While repetitive parameters do not make a URL invalid, software might handle this kind of URLs in different ways, depending on implementation. Sometimes repetitive parameters are consolidated by name. This might lead to a loss of the information if values differ. If values do not differ, it might be safe to consolidate parameters by name.

Repetitive parameters also create unnecessarily long URLs and might indicate an issue with the software that generates the GET-parameters.

Operating Instruction

We suggest to check for reasons that might cause repetitive usage of GET-parameters and fix it to avoid unexpected behaviour of software parsing or handling the URL.

URL has repetitive parameters in query, values differ

Description

If the URL contains repeating parameters in query, and the values are different, like ?a=1&a=2, it triggers this hint.

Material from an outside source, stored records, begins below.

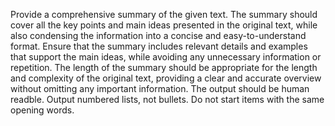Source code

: Provide a comprehensive summary of the given text.
The summary should cover all the key points and main ideas presented in the original text, while also condensing the information into a concise and easy-to-understand format.
Ensure that the summary includes relevant details and examples that support the main ideas, while avoiding any unnecessary information or repetition. 
The length of the summary should be appropriate for the length and complexity of the original text, providing a clear and accurate overview without omitting any important information.
The output should be human readble. Output numbered lists, not bullets. Do not start items with the same opening words.
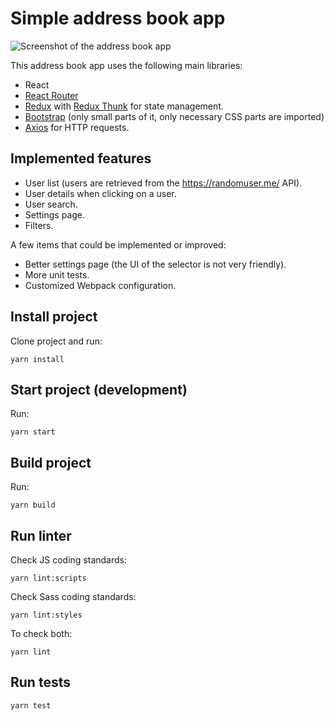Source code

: # Simple address book app

![Screenshot of the address book app](https://misc.s3.fr-par.scw.cloud/userlist.png)

This address book app uses the following main libraries:

* React
* [React Router](https://reacttraining.com/react-router/web/guides/quick-start)
* [Redux](https://redux.js.org/) with [Redux Thunk](https://github.com/reduxjs/redux-thunk) for state management.
* [Bootstrap](https://getbootstrap.com/) (only small parts of it, only necessary CSS parts are imported)
* [Axios](https://github.com/axios/axios) for HTTP requests.

## Implemented features

* User list (users are retrieved from the https://randomuser.me/ API).
* User details when clicking on a user.
* User search.
* Settings page.
* Filters.

A few items that could be implemented or improved:

* Better settings page (the UI of the selector is not very friendly).
* More unit tests.
* Customized Webpack configuration.

## Install project

Clone project and run:

    yarn install

## Start project (development)

Run:

    yarn start

## Build project

Run:

    yarn build

## Run linter

Check JS coding standards:

    yarn lint:scripts

Check Sass coding standards:

    yarn lint:styles

To check both:

    yarn lint

## Run tests

    yarn test
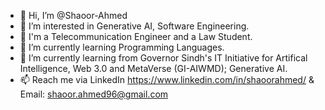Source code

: - 👋 Hi, I’m @Shaoor-Ahmed
- 👀 I’m interested in Generative AI, Software Engineering.
- 🌊 I'm a Telecommunication Engineer and a Law Student.
- 🌱 I’m currently learning Programming Languages. 
- 💞️ I’m currently learning from Governor Sindh's IT Initiative for Artifical Intelligence, Web 3.0 and MetaVerse (GI-AIWMD); Generative AI.
- 📫 Reach me via LinkedIn https://www.linkedin.com/in/shaoorahmed/ & Email: shaoor.ahmed96@gmail.com


<!---
Shaoor-Ahmed/Shaoor-Ahmed is a ✨ special ✨ repository because its `README.md` (this file) appears on your GitHub profile.
You can click the Preview link to take a look at your changes.
--->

Use this report to identify all occurences of directly linked URLs with repetitive query parameters that have differing values.

Example
http://example.com/foo/?a=1&a=2
Importance

While repetitive parameters do not make a URL invalid, software might handle this kind of URLs in different ways, depending on implementation. If repetitive parameters with differing values are consolidated by name, this leads to a loss of the information. If the values differ for repetitive parameters, it might also indicate a problem with the logic of the software that generates the URLs.

Repetitive parameters create unnecessarily long URLs and might indicate issues with the software that generates the GET-parameters.

Operating Instruction

We suggest to check for reasons that might cause the usage of repetitive parameters with different values and fix the underlying issues.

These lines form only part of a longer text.